Provided material:
+ + + + + + +
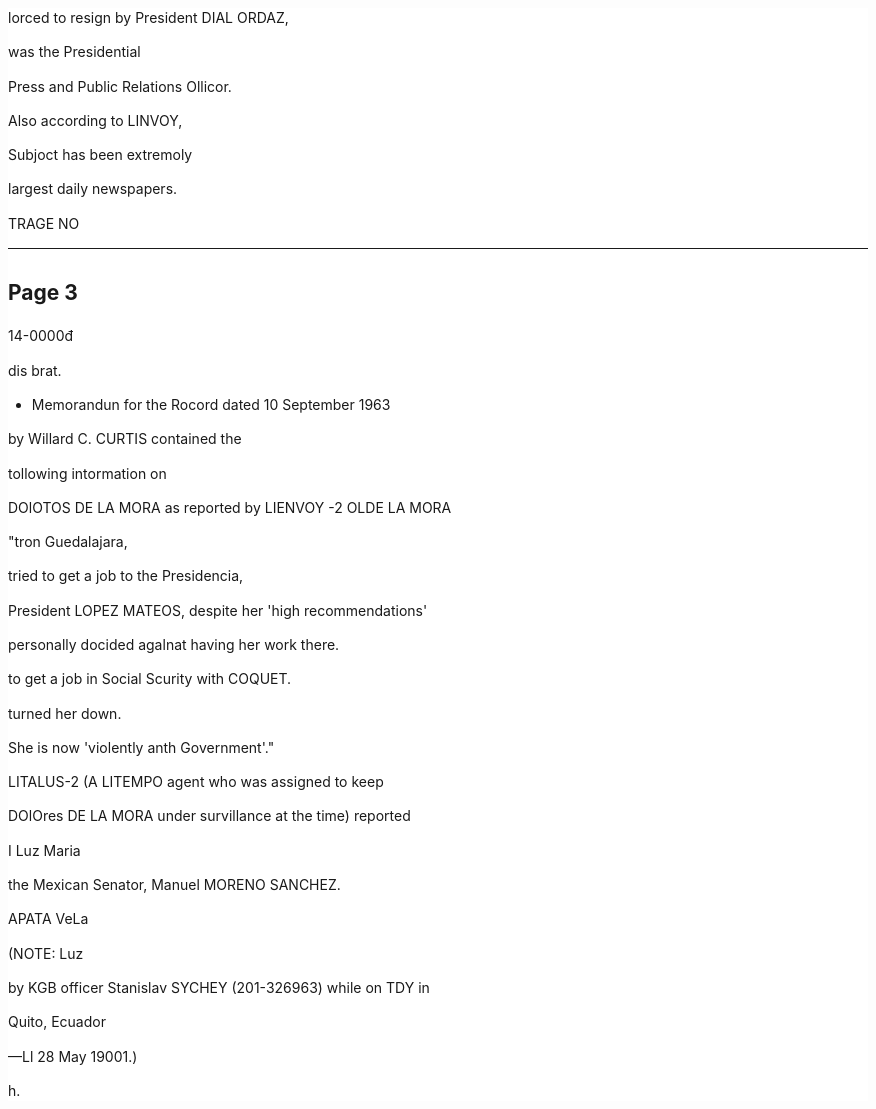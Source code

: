lorced to resign by President DIAL ORDAZ,

was the Presidential

Press and Public Relations Ollicor.

Also according to LINVOY,

Subjoct has been extremoly

largest daily newspapers.

TRAGE NO

---

## Page 3

14-0000đ

dis brat.

* Memorandun for the Rocord dated 10 September 1963

by Willard C. CURTIS contained the

tollowing intormation on

DOlOTOS DE LA MORA as reported by LIENVOY -2 OLDE LA MORA

"tron Guedalajara,

tried to get a job to the Presidencia,

President LOPEZ MATEOS, despite her 'high recommendations'

personally docided agalnat having her work there.

to get a job in Social Scurity with COQUET.

turned her down.

She is now 'violently anth Government'."

LITALUS-2 (A LITEMPO agent who was assigned to keep

DOlOres DE LA MORA under survillance at the time) reported

I Luz Maria

the Mexican Senator, Manuel MORENO SANCHEZ.

APATA VeLa

(NOTE: Luz

by KGB officer Stanislav SYCHEY (201-326963) while on TDY in

Quito, Ecuador

—Ll 28 May 19001.)

h.
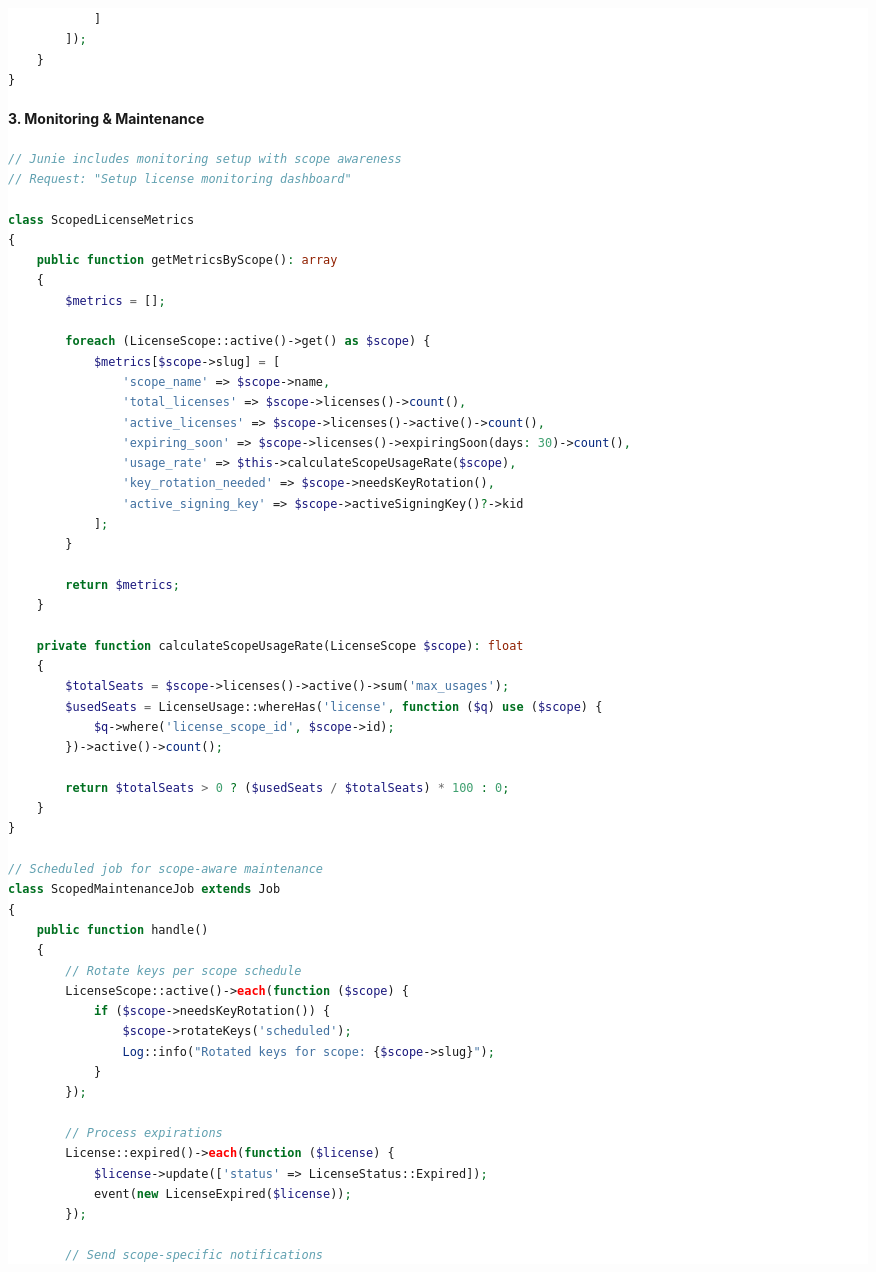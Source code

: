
 ```php
            ]
        ]);
    }
}
```

#### 3. Monitoring & Maintenance
```php
// Junie includes monitoring setup with scope awareness
// Request: "Setup license monitoring dashboard"

class ScopedLicenseMetrics
{
    public function getMetricsByScope(): array
    {
        $metrics = [];

        foreach (LicenseScope::active()->get() as $scope) {
            $metrics[$scope->slug] = [
                'scope_name' => $scope->name,
                'total_licenses' => $scope->licenses()->count(),
                'active_licenses' => $scope->licenses()->active()->count(),
                'expiring_soon' => $scope->licenses()->expiringSoon(days: 30)->count(),
                'usage_rate' => $this->calculateScopeUsageRate($scope),
                'key_rotation_needed' => $scope->needsKeyRotation(),
                'active_signing_key' => $scope->activeSigningKey()?->kid
            ];
        }

        return $metrics;
    }

    private function calculateScopeUsageRate(LicenseScope $scope): float
    {
        $totalSeats = $scope->licenses()->active()->sum('max_usages');
        $usedSeats = LicenseUsage::whereHas('license', function ($q) use ($scope) {
            $q->where('license_scope_id', $scope->id);
        })->active()->count();

        return $totalSeats > 0 ? ($usedSeats / $totalSeats) * 100 : 0;
    }
}

// Scheduled job for scope-aware maintenance
class ScopedMaintenanceJob extends Job
{
    public function handle()
    {
        // Rotate keys per scope schedule
        LicenseScope::active()->each(function ($scope) {
            if ($scope->needsKeyRotation()) {
                $scope->rotateKeys('scheduled');
                Log::info("Rotated keys for scope: {$scope->slug}");
            }
        });

        // Process expirations
        License::expired()->each(function ($license) {
            $license->update(['status' => LicenseStatus::Expired]);
            event(new LicenseExpired($license));
        });

        // Send scope-specific notifications
```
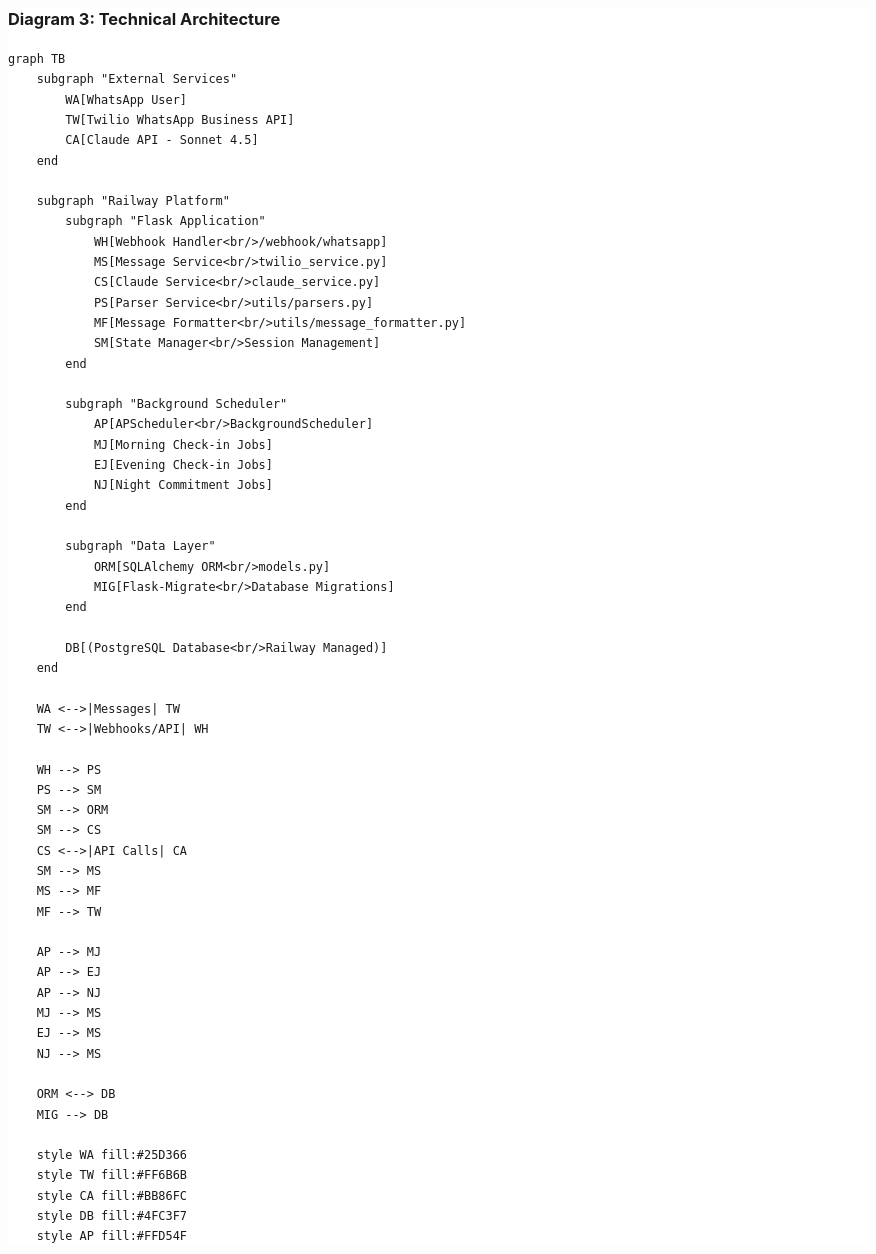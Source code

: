 ### Diagram 3: Technical Architecture

```mermaid
graph TB
    subgraph "External Services"
        WA[WhatsApp User]
        TW[Twilio WhatsApp Business API]
        CA[Claude API - Sonnet 4.5]
    end

    subgraph "Railway Platform"
        subgraph "Flask Application"
            WH[Webhook Handler<br/>/webhook/whatsapp]
            MS[Message Service<br/>twilio_service.py]
            CS[Claude Service<br/>claude_service.py]
            PS[Parser Service<br/>utils/parsers.py]
            MF[Message Formatter<br/>utils/message_formatter.py]
            SM[State Manager<br/>Session Management]
        end

        subgraph "Background Scheduler"
            AP[APScheduler<br/>BackgroundScheduler]
            MJ[Morning Check-in Jobs]
            EJ[Evening Check-in Jobs]
            NJ[Night Commitment Jobs]
        end

        subgraph "Data Layer"
            ORM[SQLAlchemy ORM<br/>models.py]
            MIG[Flask-Migrate<br/>Database Migrations]
        end

        DB[(PostgreSQL Database<br/>Railway Managed)]
    end

    WA <-->|Messages| TW
    TW <-->|Webhooks/API| WH

    WH --> PS
    PS --> SM
    SM --> ORM
    SM --> CS
    CS <-->|API Calls| CA
    SM --> MS
    MS --> MF
    MF --> TW

    AP --> MJ
    AP --> EJ
    AP --> NJ
    MJ --> MS
    EJ --> MS
    NJ --> MS

    ORM <--> DB
    MIG --> DB

    style WA fill:#25D366
    style TW fill:#FF6B6B
    style CA fill:#BB86FC
    style DB fill:#4FC3F7
    style AP fill:#FFD54F
```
+ + + + + + +
All that is needed is the exact run of lines from the start of the material above through the one containing "tollowing intormation on", pictures left out.

Solution to the problem:
Source code

:lorced to resign by President DIAL ORDAZ,

was the Presidential

Press and Public Relations Ollicor.

Also according to LINVOY,

Subjoct has been extremoly

largest daily newspapers.

TRAGE NO

---

## Page 3

14-0000đ

dis brat.

* Memorandun for the Rocord dated 10 September 1963

by Willard C. CURTIS contained the

tollowing intormation on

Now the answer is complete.